* Work instructions:
On every line of the listing, check for "owns"; copy the lines that have it.

* Excerpted data:
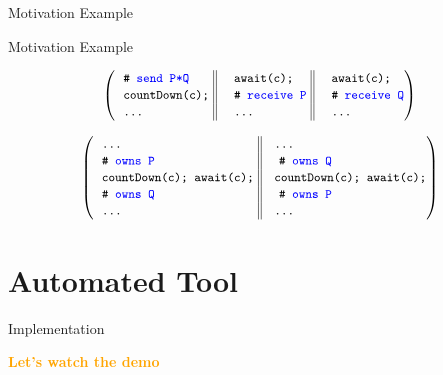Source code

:\documentclass[11pt]{beamer}
\newcommand\orange[1]{\textcolor{orange}{\textbf{#1}}}
\begin{document}
\begin{frame}{Motivation Example}

\end{frame}

\begin{frame}{Motivation Example}
\begin{center}
\[
{
\left(
\begin{tabular}{ l@{\extracolsep{\fill}} || 
                 l@{\extracolsep{\fill}} || 
                 l@{\extracolsep{\fill}} }
\BCOMMENT{\SPEC{send P*Q}} ~&~ \code{await(c);} ~&~ \code{await(c);}\\
\code{countDown(c);} ~&~ \BCOMMENT{\SPEC{receive P}} ~&~ \BCOMMENT{\SPEC{receive Q}}\\
\code{\ldots} ~&~ \code{\ldots} ~&~ \code{\ldots}\\
\end{tabular}\right)
}
\]
\end{center}


\pause

  \begin{center}
\[
{
\left(
\begin{tabular}{ l@{\extracolsep{\fill}}  || l@{\extracolsep{\fill}} }
\code{\ldots} ~&~\code{\ldots}\\
\BCOMMENT{\SPEC{owns P}} ~&~ \BCOMMENT{\SPEC{owns Q}}\\
\code{countDown(c);~await(c);} ~&~\code{countDown(c);~await(c);}\\
\BCOMMENT{\SPEC{owns Q}} ~&~ \BCOMMENT{\SPEC{owns P}}\\
\code{\ldots} ~&~\code{\ldots}\\
\end{tabular}\right)
}
\]
\end{center}
\end{frame}





\section{Automated Tool}
\begin{frame}{Implementation}
  \begin{center}
    \Large \orange{Let's watch the demo}
  \end{center}
\end{frame}
\end{document}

* Answer for the task:
\BCOMMENT{\SPEC{owns P}} ~&~ \BCOMMENT{\SPEC{owns Q}}\\
\BCOMMENT{\SPEC{owns Q}} ~&~ \BCOMMENT{\SPEC{owns P}}\\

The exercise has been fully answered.